For the first time, pretty much everyone on earth is going to have a camera. Over 5bn people will have a mobile phone, almost all will be smartphones and almost all will have cameras. Far more people will be taking far more photos than ever before – even today maybe 50-100 times more photos are taken each year than were taken on film. 

Talking about ‘cameras’ taking ‘photos’, though, is a pretty narrow way to think about this – rather like calling those internet-connected pocket supercomputers ‘phones’. Yes, the sensor can capture something that looks like the prints you got with a 35mm camera, or that looks like the footage a video camera could take. And, yes, it’s easier to show those images to your friends on the internet than by post, and easier to edit or crop them, or adjust the colours, so it’s a better camera. But else?

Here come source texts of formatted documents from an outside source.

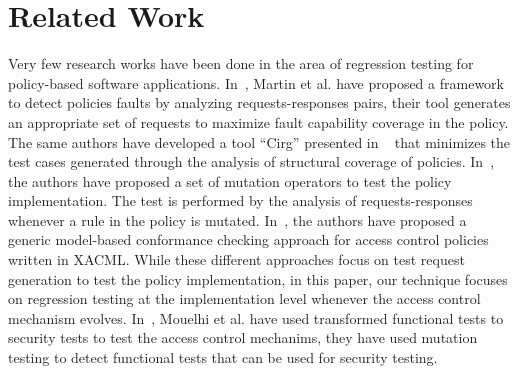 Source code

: \section{Related Work}
\label{sec:related}


Very few research works have been done in the area of regression testing for policy-based software applications. 
In~\cite{martin06:defining}, Martin et al. have proposed a framework to detect policies faults by analyzing requests-responses pairs, their tool 
generates an appropriate set of requests to maximize fault capability coverage in the policy. The same authors have developed a tool ``Cirg'' presented in 
~\cite{martin07:automated} that minimizes the test cases generated through the analysis of structural coverage of policies. 
In~\cite{martin07:fault}, the authors have proposed a set of mutation operators to test the policy implementation. The test is performed by the analysis 
of requests-responses whenever a rule in the policy is mutated.
In~\cite{hu07:conformance}, the authors have proposed a generic model-based conformance checking approach for access control policies written in
XACML. While these different approaches focus on test request generation to test the policy implementation, in this paper, our technique focuses on 
regression testing at the implementation level whenever the access control mechanism evolves. 
In~\cite{mouelhi09:tranforming}, Mouelhi et al. have used transformed functional tests to security tests to test the access control mechanims, 
they have used mutation testing to detect functional tests that can be used for security testing.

Terms like camera or photo, like phone, are inherently limiting – they specify one particular use for underlying technology that can do many things. Using a smartphone camera just to take and send photos is a little like using Word for memos that you used to create on a typewriter – you’re using a new tool to fit into old forms. Pretty soon you work out that new forms are possible. 

So, you break up your assumptions about the models that you have to follow. You don’t have to save the photos – they can disappear. You’re not paying to process a roll of 28 exposures anymore. You can capture all the time, not just the moment you press the ‘shutter’ button (which, for example, gives us Apple’s live photos). The video doesn’t have to be linear – you don’t have to record just the right bits as though you were splicing a mix tape or recording from live radio. You can put text, or images, on top of that video, and it’s not part of the ‘captioning’ section of a video editing program – it’s a basic part of how you use it. Images are just software – they can be anything. Just as the telephony app is just one app on your smartphone, the camera app is just one app for your image sensor, and not necessarily the most important. There are other ways to talk to people beyond calling to texting, and there are other ways to use imaging.  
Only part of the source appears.